From: Graham Mann <mann@cs.unsw.oz.au>
Subject: Singapore 2028: Bad Night at Theive's Market
Date: Thu, 14 Oct 1993 08:33:29 GMT
You might like this short thing, one a number of short "teasers"
I wrote for a role playing game recently. I'll post the others if you
like.
Graham Mann
Singapore 2028: Bad Night at Theive's Market
Camera zooms in and down on Jimmy Lau, self-styled street
samuri of the Changi districts, weaving Thieve's Market way.
Youth and anger struggle against frustration and discipline inside
him for control of his compact, tight-muscled body. In his liver he
knows the teachings of his Sifu keep him alive through shit that
would kill any other 19-year old. It kept him going through his
brother's death (the only family he knew), through Yumi's death
(closest thing to a squeeze he had), through his escape from Hong
Kong. Discipline. It's his Angle, his tool. If he gives in to the hurt,
even for a second, he knows the Street will eat him alive.

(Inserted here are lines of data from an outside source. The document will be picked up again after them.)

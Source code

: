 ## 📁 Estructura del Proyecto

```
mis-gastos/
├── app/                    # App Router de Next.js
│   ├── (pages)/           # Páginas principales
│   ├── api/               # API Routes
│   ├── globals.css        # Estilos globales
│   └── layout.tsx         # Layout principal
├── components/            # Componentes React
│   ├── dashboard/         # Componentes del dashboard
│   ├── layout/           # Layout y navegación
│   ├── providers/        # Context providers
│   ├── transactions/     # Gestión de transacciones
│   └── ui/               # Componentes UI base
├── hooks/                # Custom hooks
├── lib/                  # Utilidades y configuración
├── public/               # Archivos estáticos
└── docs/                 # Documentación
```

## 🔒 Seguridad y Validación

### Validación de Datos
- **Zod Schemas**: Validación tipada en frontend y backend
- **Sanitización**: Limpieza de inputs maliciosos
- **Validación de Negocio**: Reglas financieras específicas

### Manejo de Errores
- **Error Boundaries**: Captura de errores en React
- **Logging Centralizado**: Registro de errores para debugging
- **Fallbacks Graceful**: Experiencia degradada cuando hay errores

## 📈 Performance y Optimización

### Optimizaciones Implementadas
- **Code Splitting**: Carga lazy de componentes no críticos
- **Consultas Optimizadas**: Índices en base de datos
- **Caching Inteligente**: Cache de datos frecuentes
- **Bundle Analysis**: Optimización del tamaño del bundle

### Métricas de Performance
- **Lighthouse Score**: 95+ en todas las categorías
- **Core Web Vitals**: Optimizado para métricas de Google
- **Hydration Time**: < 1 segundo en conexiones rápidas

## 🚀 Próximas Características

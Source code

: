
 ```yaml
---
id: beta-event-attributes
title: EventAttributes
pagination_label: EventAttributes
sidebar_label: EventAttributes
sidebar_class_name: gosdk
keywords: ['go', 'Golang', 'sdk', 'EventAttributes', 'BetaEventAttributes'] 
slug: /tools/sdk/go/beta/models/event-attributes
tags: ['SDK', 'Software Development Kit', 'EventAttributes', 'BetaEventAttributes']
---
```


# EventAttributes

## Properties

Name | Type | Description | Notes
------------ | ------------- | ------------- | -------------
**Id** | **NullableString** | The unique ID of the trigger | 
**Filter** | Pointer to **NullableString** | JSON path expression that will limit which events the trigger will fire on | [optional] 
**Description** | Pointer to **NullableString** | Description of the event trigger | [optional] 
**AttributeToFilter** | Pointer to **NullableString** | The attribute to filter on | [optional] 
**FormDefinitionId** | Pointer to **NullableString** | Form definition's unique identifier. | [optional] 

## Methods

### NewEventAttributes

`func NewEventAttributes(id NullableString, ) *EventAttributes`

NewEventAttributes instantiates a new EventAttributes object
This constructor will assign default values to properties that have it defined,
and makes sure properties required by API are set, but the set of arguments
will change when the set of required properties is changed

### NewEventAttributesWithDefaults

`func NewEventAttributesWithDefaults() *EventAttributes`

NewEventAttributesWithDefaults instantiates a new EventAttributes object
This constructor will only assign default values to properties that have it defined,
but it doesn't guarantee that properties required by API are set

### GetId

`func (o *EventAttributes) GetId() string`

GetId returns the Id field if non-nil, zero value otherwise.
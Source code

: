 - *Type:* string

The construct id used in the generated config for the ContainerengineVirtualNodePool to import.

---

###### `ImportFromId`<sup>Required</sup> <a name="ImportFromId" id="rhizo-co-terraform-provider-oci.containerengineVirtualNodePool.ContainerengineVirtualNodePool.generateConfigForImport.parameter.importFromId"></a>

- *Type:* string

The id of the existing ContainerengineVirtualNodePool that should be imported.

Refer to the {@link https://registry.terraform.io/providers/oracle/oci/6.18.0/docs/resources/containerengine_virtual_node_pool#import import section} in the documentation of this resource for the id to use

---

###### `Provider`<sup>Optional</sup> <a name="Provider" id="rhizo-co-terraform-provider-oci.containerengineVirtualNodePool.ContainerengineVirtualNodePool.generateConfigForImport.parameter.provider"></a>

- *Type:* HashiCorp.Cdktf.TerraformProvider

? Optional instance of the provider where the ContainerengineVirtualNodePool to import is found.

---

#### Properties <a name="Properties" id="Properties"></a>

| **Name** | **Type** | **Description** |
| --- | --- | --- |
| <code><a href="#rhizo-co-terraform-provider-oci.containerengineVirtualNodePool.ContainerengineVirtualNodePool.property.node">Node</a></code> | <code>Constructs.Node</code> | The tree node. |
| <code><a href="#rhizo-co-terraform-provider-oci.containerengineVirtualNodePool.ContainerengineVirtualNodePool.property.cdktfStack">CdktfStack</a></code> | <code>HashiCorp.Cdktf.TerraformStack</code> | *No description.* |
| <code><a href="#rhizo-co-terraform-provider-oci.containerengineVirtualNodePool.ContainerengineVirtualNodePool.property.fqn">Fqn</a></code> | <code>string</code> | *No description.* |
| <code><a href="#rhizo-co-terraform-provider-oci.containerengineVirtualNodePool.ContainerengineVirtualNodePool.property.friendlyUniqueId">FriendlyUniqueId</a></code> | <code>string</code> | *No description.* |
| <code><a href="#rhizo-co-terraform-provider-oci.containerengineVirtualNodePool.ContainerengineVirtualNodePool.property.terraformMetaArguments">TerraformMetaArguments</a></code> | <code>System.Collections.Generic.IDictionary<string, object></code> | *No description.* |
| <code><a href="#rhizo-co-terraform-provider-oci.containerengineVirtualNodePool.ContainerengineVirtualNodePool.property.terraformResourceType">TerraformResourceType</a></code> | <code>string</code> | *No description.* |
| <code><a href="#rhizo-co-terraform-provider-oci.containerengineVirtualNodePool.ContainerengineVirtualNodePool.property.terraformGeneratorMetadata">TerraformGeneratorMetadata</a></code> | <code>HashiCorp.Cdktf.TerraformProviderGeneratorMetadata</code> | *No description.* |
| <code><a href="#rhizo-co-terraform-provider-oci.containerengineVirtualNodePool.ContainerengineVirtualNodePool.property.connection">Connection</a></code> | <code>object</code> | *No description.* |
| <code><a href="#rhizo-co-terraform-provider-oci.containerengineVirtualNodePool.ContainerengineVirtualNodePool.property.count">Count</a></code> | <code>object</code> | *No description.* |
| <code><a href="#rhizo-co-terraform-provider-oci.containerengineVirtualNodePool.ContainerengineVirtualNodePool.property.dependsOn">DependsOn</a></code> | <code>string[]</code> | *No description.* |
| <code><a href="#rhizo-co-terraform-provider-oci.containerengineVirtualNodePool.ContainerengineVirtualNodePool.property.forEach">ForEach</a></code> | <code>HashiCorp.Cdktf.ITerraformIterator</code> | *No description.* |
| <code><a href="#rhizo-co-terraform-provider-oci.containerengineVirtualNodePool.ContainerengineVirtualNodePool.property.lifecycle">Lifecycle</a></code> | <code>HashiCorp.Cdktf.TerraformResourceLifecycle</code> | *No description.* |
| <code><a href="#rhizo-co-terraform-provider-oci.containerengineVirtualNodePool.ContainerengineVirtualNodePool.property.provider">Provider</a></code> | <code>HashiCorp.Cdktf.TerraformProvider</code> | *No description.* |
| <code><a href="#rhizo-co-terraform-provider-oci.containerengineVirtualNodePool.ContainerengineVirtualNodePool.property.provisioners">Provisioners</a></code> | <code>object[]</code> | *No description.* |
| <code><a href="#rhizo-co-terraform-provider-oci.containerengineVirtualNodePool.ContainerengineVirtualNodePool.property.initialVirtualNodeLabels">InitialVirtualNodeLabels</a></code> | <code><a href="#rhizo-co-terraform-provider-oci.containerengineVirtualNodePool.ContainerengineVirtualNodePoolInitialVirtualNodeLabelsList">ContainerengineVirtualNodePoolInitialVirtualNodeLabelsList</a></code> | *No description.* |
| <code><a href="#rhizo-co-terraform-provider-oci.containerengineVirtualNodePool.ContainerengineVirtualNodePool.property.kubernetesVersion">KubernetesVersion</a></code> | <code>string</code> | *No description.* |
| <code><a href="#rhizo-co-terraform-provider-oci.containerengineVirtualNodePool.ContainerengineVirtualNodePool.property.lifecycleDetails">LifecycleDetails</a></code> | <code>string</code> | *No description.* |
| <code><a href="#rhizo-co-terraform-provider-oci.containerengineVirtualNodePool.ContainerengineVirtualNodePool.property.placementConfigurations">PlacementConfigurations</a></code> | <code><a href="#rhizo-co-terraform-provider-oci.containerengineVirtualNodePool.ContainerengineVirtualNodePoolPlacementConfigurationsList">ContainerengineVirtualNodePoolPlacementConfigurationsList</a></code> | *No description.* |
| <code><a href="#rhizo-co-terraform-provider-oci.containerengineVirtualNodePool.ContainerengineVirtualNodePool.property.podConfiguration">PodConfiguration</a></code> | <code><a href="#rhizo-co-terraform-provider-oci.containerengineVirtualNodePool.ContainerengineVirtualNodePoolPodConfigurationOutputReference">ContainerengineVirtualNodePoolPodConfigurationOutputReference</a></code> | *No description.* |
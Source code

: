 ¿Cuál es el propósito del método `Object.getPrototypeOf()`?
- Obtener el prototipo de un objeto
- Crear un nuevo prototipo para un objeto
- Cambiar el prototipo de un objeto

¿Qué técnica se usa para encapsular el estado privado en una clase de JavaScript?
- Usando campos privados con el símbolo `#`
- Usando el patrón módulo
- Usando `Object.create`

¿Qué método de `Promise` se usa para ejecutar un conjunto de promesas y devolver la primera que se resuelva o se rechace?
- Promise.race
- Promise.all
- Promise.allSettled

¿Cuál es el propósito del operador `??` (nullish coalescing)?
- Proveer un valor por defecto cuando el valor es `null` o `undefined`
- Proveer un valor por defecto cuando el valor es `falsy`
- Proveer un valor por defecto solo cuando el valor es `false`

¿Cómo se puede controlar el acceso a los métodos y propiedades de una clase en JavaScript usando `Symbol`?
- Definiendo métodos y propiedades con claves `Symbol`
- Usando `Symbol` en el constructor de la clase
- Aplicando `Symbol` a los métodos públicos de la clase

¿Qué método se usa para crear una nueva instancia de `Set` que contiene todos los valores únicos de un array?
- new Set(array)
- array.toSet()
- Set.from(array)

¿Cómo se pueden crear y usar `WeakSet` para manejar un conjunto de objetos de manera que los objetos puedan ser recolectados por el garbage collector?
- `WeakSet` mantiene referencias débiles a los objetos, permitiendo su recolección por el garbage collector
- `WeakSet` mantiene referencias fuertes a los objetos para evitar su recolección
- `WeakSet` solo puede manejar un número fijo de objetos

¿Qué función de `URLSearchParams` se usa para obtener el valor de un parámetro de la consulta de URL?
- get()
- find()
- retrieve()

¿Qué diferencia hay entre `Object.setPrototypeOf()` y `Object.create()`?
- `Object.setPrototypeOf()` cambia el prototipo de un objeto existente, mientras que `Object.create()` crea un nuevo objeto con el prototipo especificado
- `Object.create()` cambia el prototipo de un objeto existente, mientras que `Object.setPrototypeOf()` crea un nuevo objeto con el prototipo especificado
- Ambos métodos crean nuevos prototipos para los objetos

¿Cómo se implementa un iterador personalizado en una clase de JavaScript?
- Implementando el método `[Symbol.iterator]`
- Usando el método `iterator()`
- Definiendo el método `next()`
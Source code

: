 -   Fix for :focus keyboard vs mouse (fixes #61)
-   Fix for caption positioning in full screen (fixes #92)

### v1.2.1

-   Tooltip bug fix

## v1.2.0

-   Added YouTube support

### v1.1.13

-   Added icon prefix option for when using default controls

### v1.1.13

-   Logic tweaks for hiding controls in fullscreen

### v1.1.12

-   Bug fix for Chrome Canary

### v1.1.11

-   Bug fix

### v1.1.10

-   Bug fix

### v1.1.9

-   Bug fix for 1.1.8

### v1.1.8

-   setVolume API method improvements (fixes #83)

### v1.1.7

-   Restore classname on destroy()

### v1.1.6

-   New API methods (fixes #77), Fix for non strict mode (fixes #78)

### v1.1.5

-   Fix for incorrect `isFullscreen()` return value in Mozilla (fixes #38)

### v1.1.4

And maybe even if he doesn't.
Closer to the market, the footpaths start to clog up with
pushcarts and blue polyethelne covered bamboo stalls, selling
stinking fish, pirate software, Thai fighting kites, mangos, cheap
pink coloured skillchips. Familiar odours from frying rice and human
sweat are combing with the thousand smells of market. He
moves through the thickening drops of the coming downpour,
impervious to the ninety-six percent humidy. Dusk and darker. As the
overcast begins to turn its nightly pinkinsh-brown, Jimmy finds
temporary shelter under the soot-blackened awning of an ancient,
wheel-less passenger bus, faded lettering hinting at the unfulfillable
promise of of hot dogs made with real meat. A twisted old woman
grins toothlessly at him, urging something putrid rapped in brown
bananna leaves on him. The rain isn't going to subside. Hungry, he
pulls the hood of his torn wind-cheater over his close shaven,
pigtailed head and plunges out into the crowd.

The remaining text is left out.